Im Feedback liegt aber sehr wohl eine grosse Chance für Unternehmen, die bereit sind, ihre Feedback-Kultur zu modernisieren. Statt auf jährliche Mitarbeitergespräche zu setzen, könnte ein kontinuierliches, dialogorientiertes Feedback-System eingeführt werden, das es Mitarbeitenden ermöglicht, sich ständig zu verbessern. Ein solches System ist nicht nur fairer, es motiviert auch, da es den ständigen Austausch und die Weiterentwicklung fördert. Und über die Art und Weise der Wortwahl des Feedbacks kann man sich als HR Professional oder Führungskraft ab und an auch selbst reflektieren.

Technologie und Flexibilität ist ein Muss

Für die Gen Z ist der Umgang mit Technologie so selbstverständlich wie das Atmen. Sie erwarten, dass ihnen die nötigen digitalen Werkzeuge zur Verfügung gestellt werden, um ihre Arbeit effizient und flexibel erledigen zu können. Homeoffice oder hybride Arbeitsmodelle sind für sie keine «Sonderleistungen», sondern die neue Normalität. Unternehmen, die diesen Erwartungen nicht gerecht werden, laufen Gefahr, diese Talente zu verlieren.
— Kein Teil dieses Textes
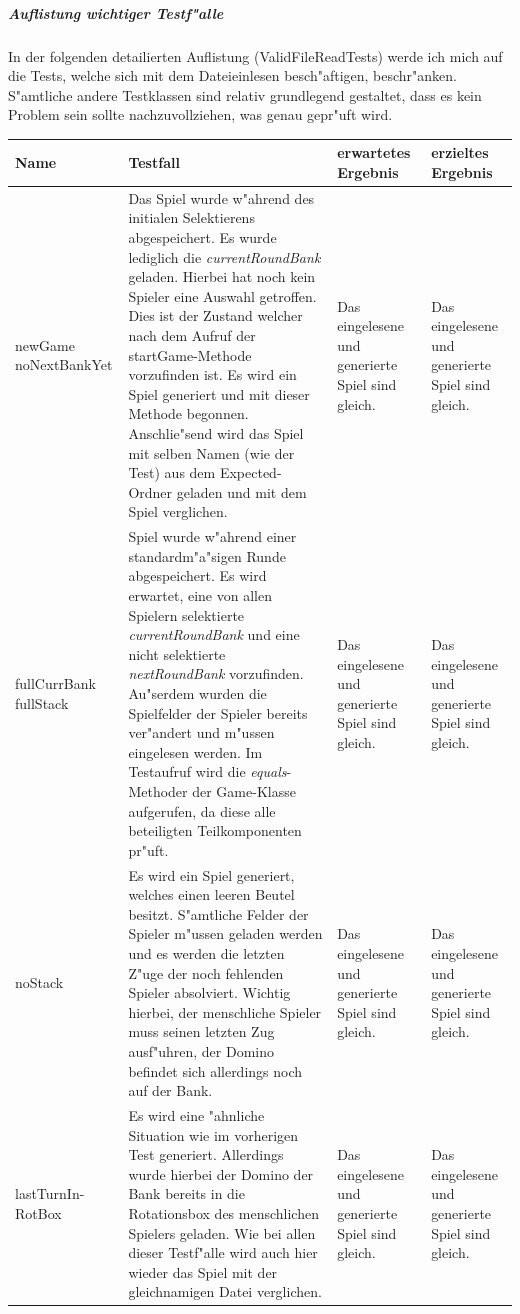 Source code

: \subparagraph{Auflistung wichtiger Testf"alle}
In der folgenden detailierten Auflistung (ValidFileReadTests) werde ich mich auf die Tests, welche sich mit dem Dateieinlesen besch"aftigen, beschr"anken. S"amtliche andere Testklassen sind relativ grundlegend gestaltet, dass es kein Problem sein sollte nachzuvollziehen, was genau gepr"uft wird. 

\bigbreak

\begin{tabular}{|p{2cm}|p{7cm}|p{2cm}|p{2cm}|}
	\hline
	Name & Testfall & erwartetes Ergebnis & erzieltes Ergebnis \\
	\hline
	\hline
	newGame noNextBankYet & Das Spiel wurde w"ahrend des initialen Selektierens abgespeichert. Es wurde lediglich die \emph{currentRoundBank} geladen. Hierbei hat noch kein Spieler eine Auswahl getroffen. Dies ist der Zustand welcher nach dem Aufruf der startGame-Methode vorzufinden ist. Es wird ein Spiel generiert und mit dieser Methode begonnen. Anschlie"send wird das Spiel mit selben Namen (wie der Test) aus dem Expected-Ordner geladen und mit dem Spiel verglichen. & Das eingelesene und generierte Spiel sind gleich. & Das eingelesene und generierte Spiel sind gleich. \\
		
	fullCurrBank fullStack & Spiel wurde w"ahrend einer standardm"a"sigen Runde abgespeichert. Es wird erwartet, eine von allen Spielern selektierte \emph{currentRoundBank} und eine nicht selektierte \emph{nextRoundBank} vorzufinden. Au"serdem wurden die Spielfelder der Spieler bereits ver"andert und m"ussen eingelesen werden. Im Testaufruf wird die \emph{equals}-Methoder der Game-Klasse aufgerufen, da diese alle beteiligten Teilkomponenten pr"uft. & Das eingelesene und generierte Spiel sind gleich. & Das eingelesene und generierte Spiel sind gleich. \\
	
	noStack & Es wird ein Spiel generiert, welches einen leeren Beutel besitzt. S"amtliche Felder der Spieler m"ussen geladen werden und es werden die letzten Z"uge der noch fehlenden Spieler absolviert. Wichtig hierbei, der menschliche Spieler muss seinen letzten Zug ausf"uhren, der Domino befindet sich allerdings noch auf der Bank. & Das eingelesene und generierte Spiel sind gleich. & Das eingelesene und generierte Spiel sind gleich. \\
	
	lastTurnIn- \newline RotBox & Es wird eine "ahnliche Situation wie im vorherigen Test generiert. Allerdings wurde hierbei der Domino der Bank bereits in die Rotationsbox des menschlichen Spielers geladen. Wie bei allen dieser Testf"alle wird auch hier wieder das Spiel mit der gleichnamigen Datei verglichen. & Das eingelesene und generierte Spiel sind gleich. & Das eingelesene und generierte Spiel sind gleich. \\	
	\hline
\end{tabular}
Fairness bedeutet hier, dass Arbeitgebende moderne Technologien und Arbeitsstrukturen anbieten, die den Bedürfnissen dieser Generation entsprechen. Flexibilität in Bezug auf Arbeitsort und -zeit wird dabei besonders geschätzt. Gleichzeitig sollten Unternehmen nicht davon ausgehen, dass jede und jeder die gleichen technischen Fähigkeiten mitbringt. Fairness bedeutet auch, Mitarbeitende in ihren digitalen Kompetenzen gezielt zu schulen und individuell zu fördern. Vielleicht arbeitet eine junge Mitarbeiterin dann tatsächlich am Samstagabend auf dem Handy von unterwegs und kommt dafür am Montag erst nach dem Ausschlafen um 11 Uhr zur Arbeit, während ein Kollege regelmässig um 7 Uhr im Büro ist und dafür stets am Freitag um 12 Uhr ins Wochenende geht. Nicht das Entgegenkommen der Firma muss gleich sein, sondern der Nutzen muss gleich hoch sein, dann ist es «fair».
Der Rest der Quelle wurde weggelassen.